Boston, Extreme, Godsmack, Bank of America Pavillion, August 19, 2007
By JIM SULLIVAN  |  August 20, 2007
INSIDEdelp[1]
BRAD DELP: A rock and roll tribute.

Brad Delp, singer for Boston and Beatles cover band Beatlejuice, was a rock-and-roll suicide. Dead at 55; discovered March 9. Those who knew him were stunned. Delp was thought of about town as one of the nicer guys in rock and roll. Whatever demons he had remained buried deep within. There was reported to be a suicide note that said, “I am a lonely soul.”

Last Sunday at Bank of America Pavilion before 4500 fans, a slew of bands — including Tom Scholz’s Boston (with 10-plus past and present members), Godsmack, Extreme, and Beatlejuice (with five guest singers taking Delp’s spot) — paid tribute, raising money the Brad Delp Foundation. His suicide was not mentioned on stage, though Godsmack frontman Sully Erna noted, “I wish we were here . . . for better reasons,” in a semi-unplugged set that featured the evening’s most trenchant song, “Hollow.” There was a lot of soft/hard arena rock from Farrenheit, RTZ (a band Delp once fronted), Extreme, and Boston, whose would-be joyous anthems (“Rock and Roll Band,” “Peace of Mind,” “More Than a Feeling”) rang painfully hollow. Boston leader Scholz said, “The best thing you can do for Brad tonight is have a great time.” With Stryper singer Michael Sweet filling Delp’s role for most of the Boston set and hitting every unctuous, arena-rock cliché possible, that was easier said than done.

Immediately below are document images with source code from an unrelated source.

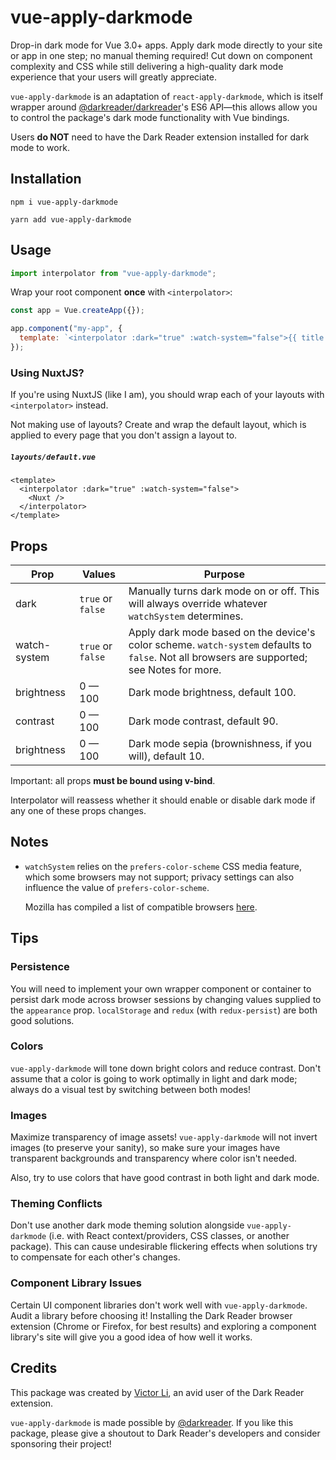 # vue-apply-darkmode

Drop-in dark mode for Vue 3.0+ apps. Apply dark mode directly to your site or app in one step;
no manual theming required! Cut down on component complexity and CSS while still delivering a
high-quality dark mode experience that your users will greatly appreciate.

`vue-apply-darkmode` is an adaptation of `react-apply-darkmode`, which is itself wrapper around
[@darkreader/darkreader](https://github.com/darkreader/darkreader)'s ES6 API—this allows
allow you to control the package's dark mode functionality with Vue bindings.

Users **do NOT** need to have the Dark Reader extension installed for dark mode to work.

## Installation

`npm i vue-apply-darkmode`

`yarn add vue-apply-darkmode`

## Usage

```javascript
import interpolator from "vue-apply-darkmode";
```

Wrap your root component **once** with `<interpolator>`:

```javascript
const app = Vue.createApp({});

app.component("my-app", {
  template: `<interpolator :dark="true" :watch-system="false">{{ title }}</interpolator>`,
});
```

### Using NuxtJS?

If you're using NuxtJS (like I am), you should wrap each of your layouts with `<interpolator>` instead.

Not making use of layouts? Create and wrap the default layout, which is applied to every page that you don't assign a layout to.

##### `layouts/default.vue`

```vue
<template>
  <interpolator :dark="true" :watch-system="false">
    <Nuxt />
  </interpolator>
</template>
```

## Props

| Prop         | Values            | Purpose                                                                                                                                     |
| ------------ | ----------------- | ------------------------------------------------------------------------------------------------------------------------------------------- |
| dark         | `true` or `false` | Manually turns dark mode on or off. This will always override whatever `watchSystem` determines.                                            |
| watch-system | `true` or `false` | Apply dark mode based on the device's color scheme. `watch-system` defaults to `false`. Not all browsers are supported; see Notes for more. |
| brightness   | 0 — 100           | Dark mode brightness, default 100.                                                                                                          |
| contrast     | 0 — 100           | Dark mode contrast, default 90.                                                                                                             |
| brightness   | 0 — 100           | Dark mode sepia (brownishness, if you will), default 10.                                                                                    |

Important: all props **must be bound using v-bind**.

Interpolator will reassess whether it should enable or disable dark mode if any one of these props changes.

## Notes

- `watchSystem` relies on the `prefers-color-scheme` CSS media feature, which
  some browsers may not support; privacy settings can also influence the value
  of `prefers-color-scheme`.

  Mozilla has compiled a list of compatible browsers
  [here](https://developer.mozilla.org/en-US/docs/Web/CSS/@media/prefers-color-scheme#Browser_compatibility).

## Tips

### Persistence

You will need to implement your own wrapper component or container to persist
dark mode across browser sessions by changing values supplied to the
`appearance` prop. `localStorage` and `redux` (with `redux-persist`) are both
good solutions.

### Colors

`vue-apply-darkmode` will tone down bright colors and reduce contrast. Don't
assume that a color is going to work optimally in light and dark mode; always do
a visual test by switching between both modes!

### Images

Maximize transparency of image assets! `vue-apply-darkmode` will not invert
images (to preserve your sanity), so make sure your images have transparent
backgrounds and transparency where color isn't needed.

Also, try to use colors that have good contrast in both light and dark mode.

### Theming Conflicts

Don't use another dark mode theming solution alongside `vue-apply-darkmode`
(i.e. with React context/providers, CSS classes, or another package). This can
cause undesirable flickering effects when solutions try to compensate for each
other's changes.

### Component Library Issues

Certain UI component libraries don't work well with `vue-apply-darkmode`.
Audit a library before choosing it! Installing the Dark Reader browser extension
(Chrome or Firefox, for best results) and exploring a component library's site
will give you a good idea of how well it works.

## Credits

This package was created by [Victor Li](https://github.com/victorli08), an avid
user of the Dark Reader extension.

`vue-apply-darkmode` is made possible by [@darkreader](https://github.com/darkreader/darkreader).
If you like this package, please give a shoutout to Dark Reader's developers and consider
sponsoring their project!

Beatlejuice had the best material — Beatles tunes. And the reunited Extreme brought the most passion. Gary Cherone noted that Delp had joined an Extreme reunion last year, the band breaking their rule not to invite a “better” lead singer on stage. By contrast, the spindly, ever-smiling Scholz seemed like an android rocker.

The Boston story is one convoluted tale, encompassing three decades of changing members, long gaps between studio albums, and a number of lawsuits. The tribute to Delp may have tugged at the proverbial heartstrings, but his passing will only complicate matters for a band whose rock anthems are the one straightforward thing about them.